Santiago. Ruta 5 sur. Valdivia. Niebla. El cruce aparece cercano, pero sin duda la experiencia contrariará más de alguna primera, segunda y hasta tercera impresión. La confusión entre mar y río se amplía hacia el horizonte, en una geografía de andar circundante y comunidades diversas. La urgencia del cupo en la barcaza me avisan en un par de semanas comienza, agradeciendo la facilidad de estos primeros días previos a lo que debiera ser la alta temporada, hoy incierta como todo lo demás.

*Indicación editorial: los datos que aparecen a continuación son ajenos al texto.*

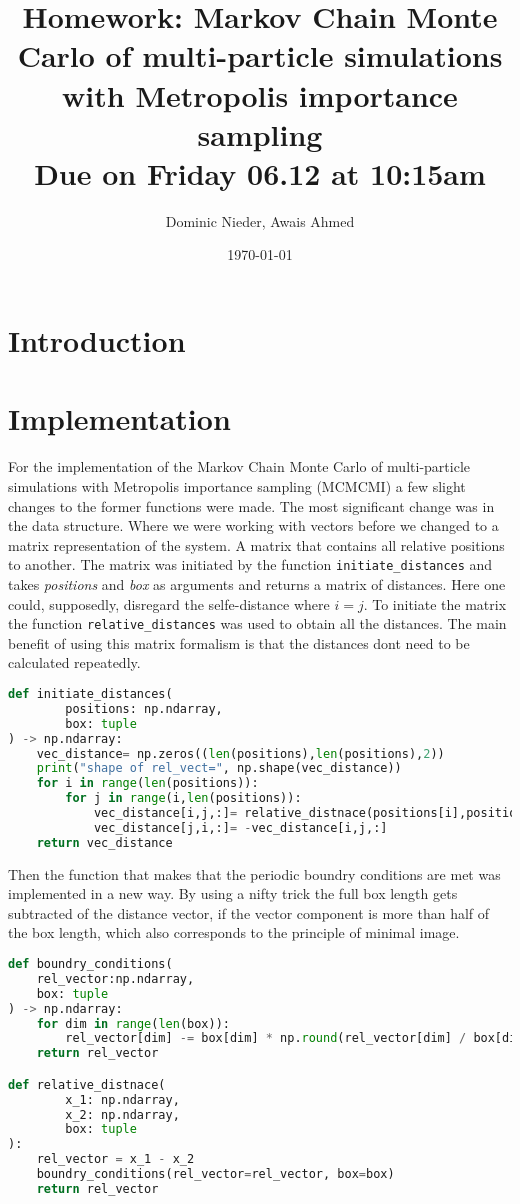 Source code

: \documentclass{article}[a4paper]
\title{
    \vspace{2in}
    \textmd{\textbf{Homework: Markov Chain Monte Carlo of multi-particle simulations with Metropolis importance sampling}}\\
    \normalsize\vspace{0.1in}\small{Due on Friday 06.12 at 10:15am}\\
    \vspace{0.1in}
    \vspace{3in}
}
\author{Dominic Nieder, Awais Ahmed}
\date{\today}
\begin{document}
\section{Introduction}

\section{Implementation}

For the implementation of the Markov Chain Monte Carlo of multi-particle simulations with Metropolis importance sampling (MCMCMI) a few slight changes to the former functions were made.
The most significant change was in the data structure.
Where we were working with vectors before we changed to a matrix representation of the system. 
A matrix that contains all relative positions to another. 
The matrix was initiated by the function \texttt{initiate\_distances} and takes \textit{positions} and \textit{box} as arguments and returns a matrix of distances. 
Here one could, supposedly, disregard the selfe-distance where $i=j$.
To initiate the matrix the function \texttt{relative\_distances} was used to obtain all the distances.
The main benefit of using this matrix formalism is that the distances dont need to be calculated repeatedly.
\begin{lstlisting}[language=Python]
def initiate_distances(
        positions: np.ndarray,
        box: tuple
) -> np.ndarray:
    vec_distance= np.zeros((len(positions),len(positions),2))
    print("shape of rel_vect=", np.shape(vec_distance))
    for i in range(len(positions)):
        for j in range(i,len(positions)):
            vec_distance[i,j,:]= relative_distnace(positions[i],positions[j], box=box)
            vec_distance[j,i,:]= -vec_distance[i,j,:]
    return vec_distance
\end{lstlisting}

Then the function that makes that the periodic boundry conditions are met was implemented in a new way. By using a nifty trick the full box length gets subtracted of the distance vector, if the vector component is more than half of the box length, which also corresponds to the principle of minimal image.
\begin{lstlisting}[language=Python]
def boundry_conditions(
    rel_vector:np.ndarray,
    box: tuple
) -> np.ndarray:
    for dim in range(len(box)):
        rel_vector[dim] -= box[dim] * np.round(rel_vector[dim] / box[dim])
    return rel_vector

def relative_distnace(
        x_1: np.ndarray, 
        x_2: np.ndarray, 
        box: tuple
):
    rel_vector = x_1 - x_2
    boundry_conditions(rel_vector=rel_vector, box=box)
    return rel_vector 
\end{lstlisting}
\end{document}
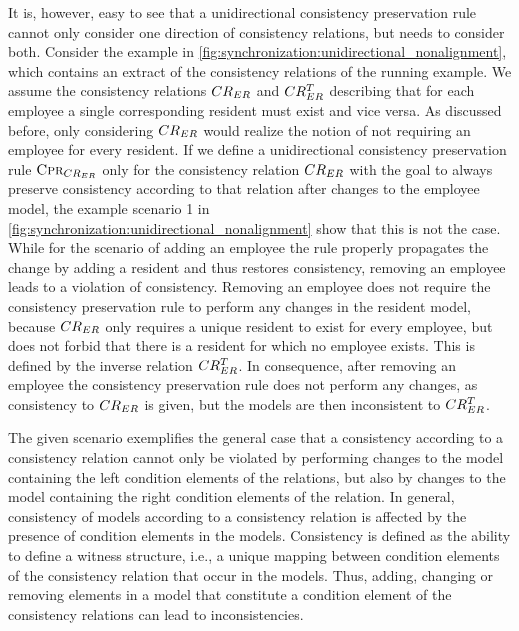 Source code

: It is, however, easy to see that a unidirectional consistency preservation rule cannot only consider one direction of consistency relations, but needs to consider both.
Consider the example in \autoref{fig:synchronization:unidirectional_nonalignment}, which contains an extract of the consistency relations of the running example.
We assume the consistency relations $CR_{ER}$ and $CR_{ER}^T$ describing that for each employee a single corresponding resident must exist and vice versa.
As discussed before, only considering $CR_{ER}$ would realize the notion of not requiring an employee for every resident.
If we define a unidirectional consistency preservation rule $\textsc{Cpr}_{CR_{ER}}$ only for the consistency relation $CR_{ER}$ with the goal to always preserve consistency according to that relation after changes to the employee model, the example scenario 1 in \autoref{fig:synchronization:unidirectional_nonalignment} show that this is not the case.
While for the scenario of adding an employee the rule properly propagates the change by adding a resident and thus restores consistency, removing an employee leads to a violation of consistency.
Removing an employee does not require the consistency preservation rule to perform any changes in the resident model, because $CR_{ER}$ only requires a unique resident to exist for every employee, but does not forbid that there is a resident for which no employee exists.
This is defined by the inverse relation $CR_{ER}^T$.
In consequence, after removing an employee the consistency preservation rule does not perform any changes, as consistency to $CR_{ER}$ is given, but the models are then inconsistent to $CR_{ER}^T$.

The given scenario exemplifies the general case that a consistency according to a consistency relation cannot only be violated by performing changes to the model containing the left condition elements of the relations, but also by changes to the model containing the right condition elements of the relation.
In general, consistency of models according to a consistency relation is affected by the presence of condition elements in the models.
Consistency is defined as the ability to define a witness structure, i.e., a unique mapping between condition elements of the consistency relation that occur in the models.
Thus, adding, changing or removing elements in a model that constitute a condition element of the consistency relations can lead to inconsistencies.

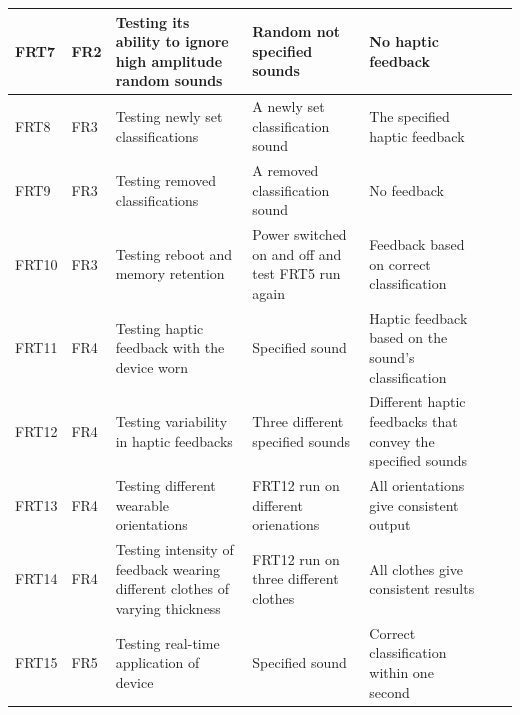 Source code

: \documentclass[12pt, titlepage]{article}
\begin{document}
\begin{longtable}{|p{1.4cm}|p{1cm}|p{3cm}|p{1.5cm}|p{2.5cm}|p{2cm}|p{1.2cm}|}
  FRT7        & FR2          & Testing its ability to ignore high amplitude random sounds                   & Random not specified sounds                       & No haptic feedback                                          &                        &                                                    \\ \hline
  FRT8        & FR3          & Testing newly set classifications                                            & A newly set classification sound                  & The specified haptic feedback                               &                        &                                                    \\ \hline
  FRT9        & FR3          & Testing removed classifications                                              & A removed classification sound                    & No feedback                                                 &                        &                                                    \\ \hline
  FRT10       & FR3          & Testing reboot and memory retention                                          & Power switched on and off and test FRT5 run again & Feedback based on correct classification                    &                        &                                                    \\ \hline
  FRT11       & FR4          & Testing haptic feedback with the device worn                                 & Specified sound                                   & Haptic feedback based on the sound's classification         &                        &                                                    \\ \hline
  FRT12       & FR4          & Testing variability in haptic feedbacks                                      & Three different specified sounds                  & Different haptic feedbacks that convey the specified sounds &                        &                                                    \\ \hline
  FRT13       & FR4          & Testing different wearable orientations                                      & FRT12 run on different orienations                & All orientations give consistent output                     &                        &                                                    \\ \hline
  FRT14       & FR4          & Testing intensity of feedback wearing different clothes of varying thickness & FRT12 run on three different clothes              & All clothes give consistent results                         &                        &                                                    \\ \hline
  FRT15       & FR5          & Testing real-time application of device                                      & Specified sound                                   & Correct classification within one second                    &                        &                                                    \\ \hline
\end{longtable}
\end{document}
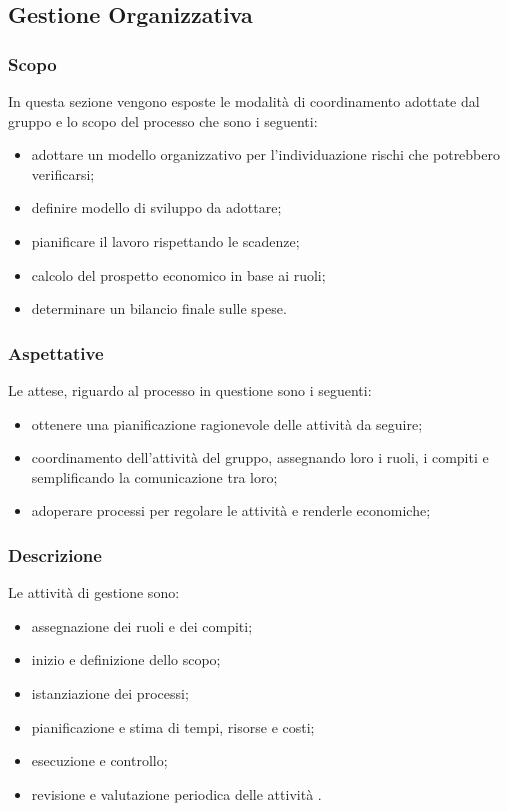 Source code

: \subsection{Gestione Organizzativa}
\subsubsection{Scopo}
In questa sezione vengono esposte le modalità  di coordinamento adottate dal gruppo e lo scopo del processo che sono i seguenti:
\begin{itemize}
\item adottare un modello organizzativo per l'individuazione rischi che potrebbero verificarsi;
\item definire modello di sviluppo da adottare;
\item pianificare il lavoro rispettando le scadenze;
\item calcolo del prospetto economico in base ai ruoli;
\item determinare un bilancio finale sulle spese.

\end{itemize}
\subsubsection{Aspettative}
Le attese, riguardo al processo in questione sono i seguenti: 
\begin{itemize}
\item ottenere una pianificazione ragionevole delle attività da seguire;
\item coordinamento dell'attività  del gruppo, assegnando loro i ruoli, i compiti e semplificando la comunicazione tra loro;
\item adoperare processi per regolare le attività  e renderle economiche;

\end{itemize}

\subsubsection{Descrizione}
Le attività  di gestione sono: 
\begin{itemize}
\item assegnazione dei ruoli e dei compiti;
\item inizio e definizione dello scopo;
\item istanziazione dei processi;
\item pianificazione e stima di tempi, risorse e costi;
\item esecuzione e controllo;
\item revisione e valutazione periodica delle attività .
\end{itemize}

Corral. Puerto silencioso, comercio tranquilo y el último lugar antes de que todo pase a una dimensión distinta. La crisis social del país, de estallidos, gritos y violencia, parece desaparecer entre las conversaciones calmas que se atraviesan al llegar, al partir, al entrar hacia el camino que lleva a Huiro. Después, Amargos, San Carlos, Los Lilos, Palo Muerto, Huape y Chaiguín, en un trayecto ondulante y de vista inevitablemente fotográfica. La imagen de la costa sur Valdiviana recuerda eso de que cada lugar tiene su ecosistema propio, y al terminar el camino asfaltado que llega hasta el cruce que conduce a Huiro, se comienza a tener esa sensación de lejanía, en tiempo y espacio, de lo que va quedando atrás del campo.
El último ripiado genera en horizontal la franja que pasa como dividiendo en dos todo el sector. En ella, el tránsito es breve y excepcional; autos, camionetas, un par de vecinos a caballo, algunas vacas y los perros agrupados en una jauría de amistad. La casa, justo en el centro de todo, presenta desde la entrada gran parte de lo que allí ocurre, constante, sonoro, visual, pregnante desde los primeros minutos. Canelo para lo que se pide, el estero detrás y el bosque de Coigüe para la sombra, aves tan diferentes y variadas que no se alcanzan a identificar rápidamente. El comienzo y el habitar, la casa y Huiro como posible resistencia.